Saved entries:
Content starts

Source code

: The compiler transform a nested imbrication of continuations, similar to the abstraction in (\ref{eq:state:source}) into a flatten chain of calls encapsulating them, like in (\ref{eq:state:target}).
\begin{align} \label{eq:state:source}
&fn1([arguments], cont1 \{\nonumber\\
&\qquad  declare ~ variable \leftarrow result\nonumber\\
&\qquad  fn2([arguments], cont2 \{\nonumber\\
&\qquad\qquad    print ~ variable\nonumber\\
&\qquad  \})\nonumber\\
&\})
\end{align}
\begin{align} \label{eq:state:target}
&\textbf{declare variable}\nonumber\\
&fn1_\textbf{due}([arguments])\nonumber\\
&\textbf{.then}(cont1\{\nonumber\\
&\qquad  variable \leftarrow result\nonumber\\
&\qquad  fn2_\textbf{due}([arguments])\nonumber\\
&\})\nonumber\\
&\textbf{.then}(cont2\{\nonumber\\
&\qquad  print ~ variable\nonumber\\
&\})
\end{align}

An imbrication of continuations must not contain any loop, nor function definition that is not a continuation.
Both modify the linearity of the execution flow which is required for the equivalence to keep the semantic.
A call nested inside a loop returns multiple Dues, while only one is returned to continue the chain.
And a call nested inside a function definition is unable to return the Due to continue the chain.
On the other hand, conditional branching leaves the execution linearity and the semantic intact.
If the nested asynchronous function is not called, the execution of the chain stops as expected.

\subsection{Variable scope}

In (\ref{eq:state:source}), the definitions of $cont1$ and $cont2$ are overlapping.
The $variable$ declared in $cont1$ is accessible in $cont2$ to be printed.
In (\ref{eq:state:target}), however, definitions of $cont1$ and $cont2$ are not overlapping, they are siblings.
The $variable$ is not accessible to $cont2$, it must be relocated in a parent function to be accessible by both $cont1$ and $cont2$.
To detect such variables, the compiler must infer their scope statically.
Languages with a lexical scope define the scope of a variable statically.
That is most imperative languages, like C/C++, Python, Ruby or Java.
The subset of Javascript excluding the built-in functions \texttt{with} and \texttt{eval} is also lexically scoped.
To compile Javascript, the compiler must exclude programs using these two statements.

Content ends
Content starts

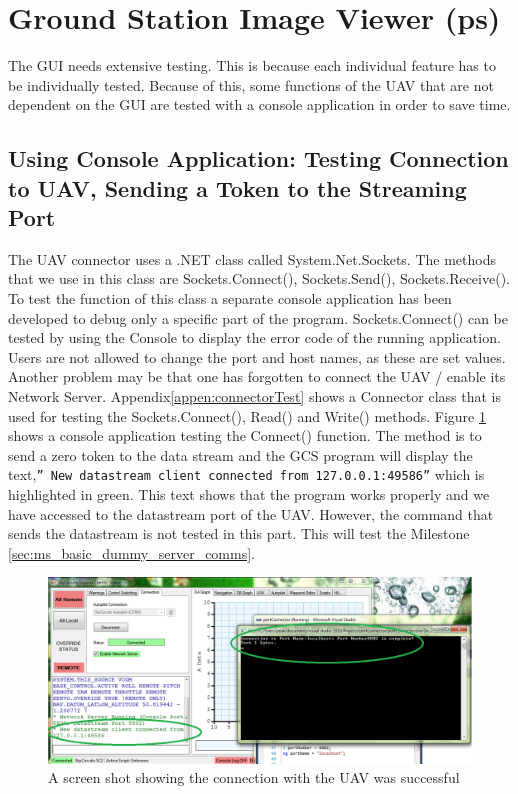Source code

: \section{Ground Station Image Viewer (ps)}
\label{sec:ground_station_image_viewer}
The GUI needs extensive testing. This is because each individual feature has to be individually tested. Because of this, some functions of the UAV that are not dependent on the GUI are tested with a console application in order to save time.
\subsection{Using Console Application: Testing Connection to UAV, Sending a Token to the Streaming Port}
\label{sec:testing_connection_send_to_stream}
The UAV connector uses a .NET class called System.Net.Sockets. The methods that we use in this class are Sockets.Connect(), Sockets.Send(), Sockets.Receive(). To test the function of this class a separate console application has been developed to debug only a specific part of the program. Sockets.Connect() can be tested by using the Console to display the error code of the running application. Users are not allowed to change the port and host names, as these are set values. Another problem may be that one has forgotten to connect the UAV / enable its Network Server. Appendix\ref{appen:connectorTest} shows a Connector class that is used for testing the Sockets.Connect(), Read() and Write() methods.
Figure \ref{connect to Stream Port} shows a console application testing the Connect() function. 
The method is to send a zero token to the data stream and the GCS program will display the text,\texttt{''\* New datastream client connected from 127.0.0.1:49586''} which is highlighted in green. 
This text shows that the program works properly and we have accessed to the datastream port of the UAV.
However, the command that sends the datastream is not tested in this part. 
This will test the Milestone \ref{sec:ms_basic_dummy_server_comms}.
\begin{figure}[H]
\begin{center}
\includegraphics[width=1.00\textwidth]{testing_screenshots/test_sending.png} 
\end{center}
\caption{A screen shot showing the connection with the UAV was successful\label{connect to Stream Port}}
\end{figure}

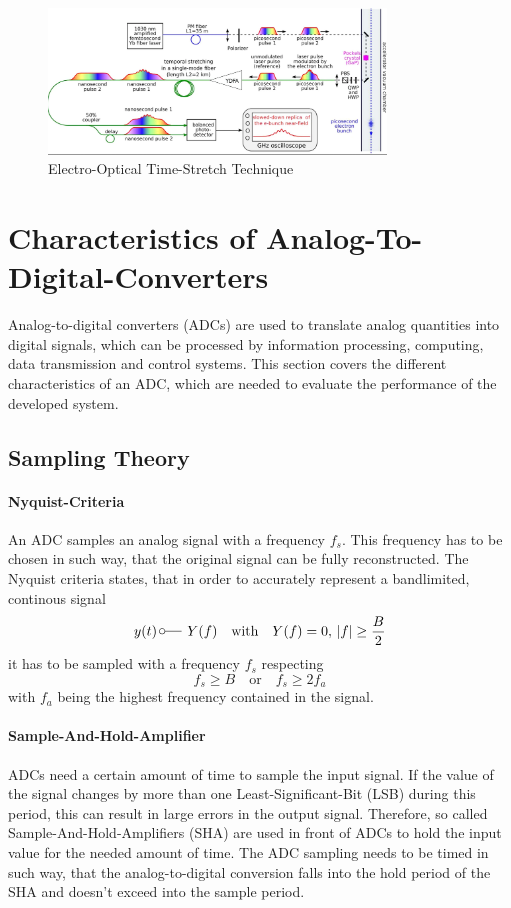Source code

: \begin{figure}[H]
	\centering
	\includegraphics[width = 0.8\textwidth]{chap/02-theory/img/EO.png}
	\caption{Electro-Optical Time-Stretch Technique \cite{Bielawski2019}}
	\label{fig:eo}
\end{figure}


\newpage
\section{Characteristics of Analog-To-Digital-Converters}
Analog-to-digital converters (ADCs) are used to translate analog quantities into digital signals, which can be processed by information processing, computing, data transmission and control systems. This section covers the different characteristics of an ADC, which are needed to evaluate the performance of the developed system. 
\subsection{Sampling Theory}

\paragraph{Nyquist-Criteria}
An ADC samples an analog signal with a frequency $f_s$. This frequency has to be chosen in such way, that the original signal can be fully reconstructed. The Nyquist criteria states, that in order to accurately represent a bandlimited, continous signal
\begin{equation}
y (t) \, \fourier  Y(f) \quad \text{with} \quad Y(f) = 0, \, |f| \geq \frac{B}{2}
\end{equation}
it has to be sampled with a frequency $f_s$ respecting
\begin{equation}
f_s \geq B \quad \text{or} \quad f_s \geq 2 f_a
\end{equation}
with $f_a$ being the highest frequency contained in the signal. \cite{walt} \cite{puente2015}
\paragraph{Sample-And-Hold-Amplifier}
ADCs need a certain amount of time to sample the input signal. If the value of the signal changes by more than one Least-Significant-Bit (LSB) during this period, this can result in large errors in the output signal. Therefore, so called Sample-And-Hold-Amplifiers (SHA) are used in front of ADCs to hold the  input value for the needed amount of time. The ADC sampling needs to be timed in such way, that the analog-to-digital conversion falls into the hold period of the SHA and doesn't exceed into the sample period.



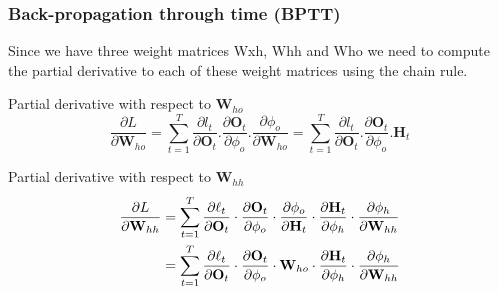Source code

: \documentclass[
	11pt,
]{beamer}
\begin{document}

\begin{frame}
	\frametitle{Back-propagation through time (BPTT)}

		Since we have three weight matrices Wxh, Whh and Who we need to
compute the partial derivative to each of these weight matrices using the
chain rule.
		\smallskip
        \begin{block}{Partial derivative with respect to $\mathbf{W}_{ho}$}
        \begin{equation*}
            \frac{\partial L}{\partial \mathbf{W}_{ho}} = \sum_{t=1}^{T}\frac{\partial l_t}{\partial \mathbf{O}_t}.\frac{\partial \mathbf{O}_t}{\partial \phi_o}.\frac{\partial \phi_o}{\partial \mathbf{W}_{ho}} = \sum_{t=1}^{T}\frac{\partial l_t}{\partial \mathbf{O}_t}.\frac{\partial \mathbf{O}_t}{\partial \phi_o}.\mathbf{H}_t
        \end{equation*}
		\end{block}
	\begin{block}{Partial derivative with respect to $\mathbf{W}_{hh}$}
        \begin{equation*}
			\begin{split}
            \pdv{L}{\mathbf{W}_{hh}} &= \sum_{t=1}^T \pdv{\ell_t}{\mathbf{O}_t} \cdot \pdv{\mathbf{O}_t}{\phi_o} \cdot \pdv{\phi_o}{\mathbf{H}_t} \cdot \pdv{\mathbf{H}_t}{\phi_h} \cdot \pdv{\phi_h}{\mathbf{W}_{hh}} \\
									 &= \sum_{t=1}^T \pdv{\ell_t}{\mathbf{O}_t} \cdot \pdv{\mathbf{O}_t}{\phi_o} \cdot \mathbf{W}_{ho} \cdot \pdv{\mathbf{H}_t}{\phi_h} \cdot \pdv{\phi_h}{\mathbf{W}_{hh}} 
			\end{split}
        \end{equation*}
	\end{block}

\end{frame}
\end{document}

Content ends
Content starts

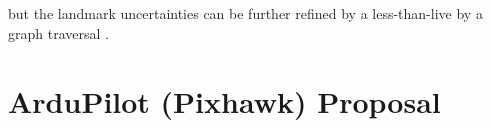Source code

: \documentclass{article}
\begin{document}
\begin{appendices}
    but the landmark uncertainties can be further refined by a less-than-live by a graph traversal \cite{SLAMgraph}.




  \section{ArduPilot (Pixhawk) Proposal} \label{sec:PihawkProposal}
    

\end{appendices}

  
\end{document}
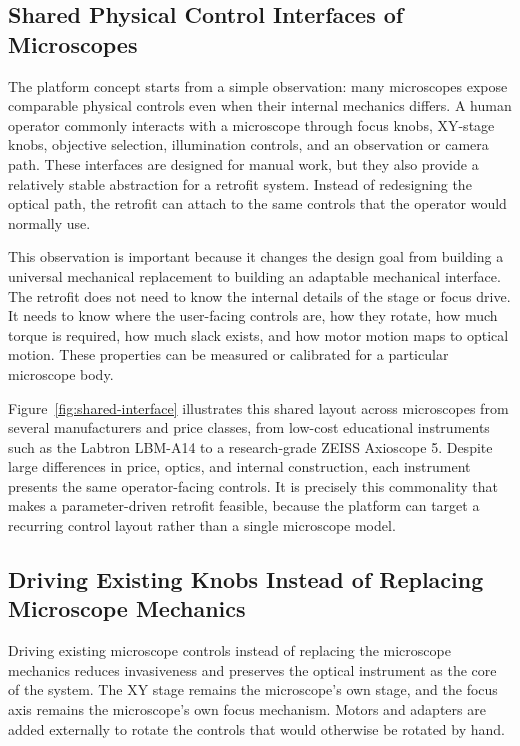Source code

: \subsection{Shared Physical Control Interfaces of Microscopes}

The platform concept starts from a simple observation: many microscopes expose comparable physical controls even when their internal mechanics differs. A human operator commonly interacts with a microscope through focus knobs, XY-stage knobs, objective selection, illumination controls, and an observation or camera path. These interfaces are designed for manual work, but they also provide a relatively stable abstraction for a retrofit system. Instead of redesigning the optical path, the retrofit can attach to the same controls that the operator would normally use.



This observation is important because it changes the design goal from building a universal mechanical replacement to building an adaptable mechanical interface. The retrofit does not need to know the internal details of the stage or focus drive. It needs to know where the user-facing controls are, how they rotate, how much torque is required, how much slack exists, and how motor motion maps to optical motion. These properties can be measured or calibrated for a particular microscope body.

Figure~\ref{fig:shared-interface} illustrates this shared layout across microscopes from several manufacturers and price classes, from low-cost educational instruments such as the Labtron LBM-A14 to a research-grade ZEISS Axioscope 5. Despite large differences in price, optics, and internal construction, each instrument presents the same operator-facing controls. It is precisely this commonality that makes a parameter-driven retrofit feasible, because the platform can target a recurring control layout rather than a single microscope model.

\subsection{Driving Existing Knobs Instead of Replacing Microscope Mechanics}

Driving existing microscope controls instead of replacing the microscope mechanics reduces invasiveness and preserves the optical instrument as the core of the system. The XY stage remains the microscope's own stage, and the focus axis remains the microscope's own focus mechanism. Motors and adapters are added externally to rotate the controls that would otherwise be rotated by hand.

Content ends

Problem statement
From the entries above, copy out every line where the string "like" appears.

Task answer
: The compiler transform a nested imbrication of continuations, similar to the abstraction in (\ref{eq:state:source}) into a flatten chain of calls encapsulating them, like in (\ref{eq:state:target}).
That is most imperative languages, like C/C++, Python, Ruby or Java.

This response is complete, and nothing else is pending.